WTF? If it wins the Oscar it was nominated for will you finally believe some do consider it in the same class?
You’re also straying from your ostensible point, the Coens clearly study and love their old-timey movies, but Fargo was 1996.
Moonlight was an ok film. It won because it was a film that touched current social issues. Like earlier films. It was almost an apology for Brokeback Mountain losing.
Same reason The Hurt Locker won. And Argo.
I found Moonlight deeply moving and a wonderful movie, worth winning on its own merits.
Just saw The Post. An important movie on many levels, well written, and superbly executed. I adored Get Out, but this was superior.
I don’t think the purpose of the Oscars ever was to pin an award on the year’s best movie. It was supposed to be a 4-hour commercial for the idea of Hollywood, in which the industry parades it’s best-looking stars across the stage and assures folks that they’re making pretty good choices about what movies to see. Hence Best Picture used to go to whatever movie straddled quality filmmaking and box office success: Titanic (1997), Gladiator (2000), Chicago (2002). No one would honestly argue that these are the best movies made in their years, but they might have been the best successful movies in those years.

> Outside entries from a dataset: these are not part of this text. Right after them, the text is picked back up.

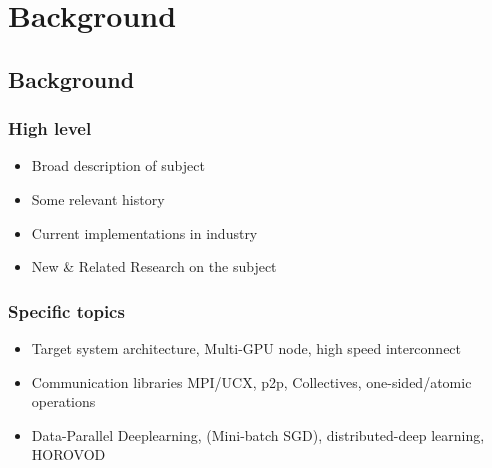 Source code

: 
\glsresetall %
\chapter[Background]{Background}\label{ch:Background}

\section{Background}
\subsection{High level}
\begin{itemize}
	\item{Broad description of subject}
	\item{Some relevant history}
	\item{Current implementations in industry}
	\item{New \& Related Research on the subject}
\end{itemize}

\subsection{Specific topics}
\begin{itemize}
    \item Target system architecture, Multi-GPU node, high speed interconnect
    \item Communication libraries MPI/UCX, p2p, Collectives, one-sided/atomic operations \cite{mpi40, gabriel2004OpenMPI, MPICH, shamis2015ucx}
    \item Data-Parallel Deeplearning, (Mini-batch SGD), distributed-deep learning, HOROVOD \cite{Ben-Nun2019DemystifyDL, Sergeev2018Horovod}
\end{itemize}

\clearpage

In the past few years, somehow they’ve stopped caring about the successful part. Maybe Moonlight is a great movie. I wouldn’t know. I haven’t see it. I haven’t seen any winner since Million Dollar Baby in 2004. But I’m not alone. Moonlight made only $27 million at the U.S. box office and did even worse in other countries. Almost certainly the worst performance by a Best Picture winner ever, once inflation is accounted for. Spotlight also did unimpressively at the box office. So did Birdman. And The Artist.
“Best Picture” is really just the “Best Producer” award with a more socially acceptable label slapped on it.
I think The Hurt Locker was the lowest grossing Best Picture winner, beating Moonlight.
And one of the biggest head-scratchers of them all IMHO, considering how badly it represented reality. I hypothesize that the Academy wanted to tip their collective hat to recent wars, but this wasn’t the film they were looking for.
“Moonlight” was a masterpiece, one of the best movies I have ever seen. It was better than at least two thirds of all the movies ever to win Best Picture in the history of the award. In my opinion is it very safety the best movie of this decade so far.
They will be using “Moonlight” in film schools to show how to make movies for the next century.
Moonlighting wasn’t my favorite movie last year, but I’ll readily admit is was probably the best. I enjoyed La La Land and Hidden Figures more, but I think Moonlighting was a more impressive achievement.
I still have some BP nominees to see for this year, but so far Get Out is probably my favorite, with Ladybird a close second. I was less wowed by Dunkirk or The Post, probably because I had high expectations going into both of them.
I also found Baby Driver super enjoyable, but it would be a stretch to put it up for an award in any of the major categories.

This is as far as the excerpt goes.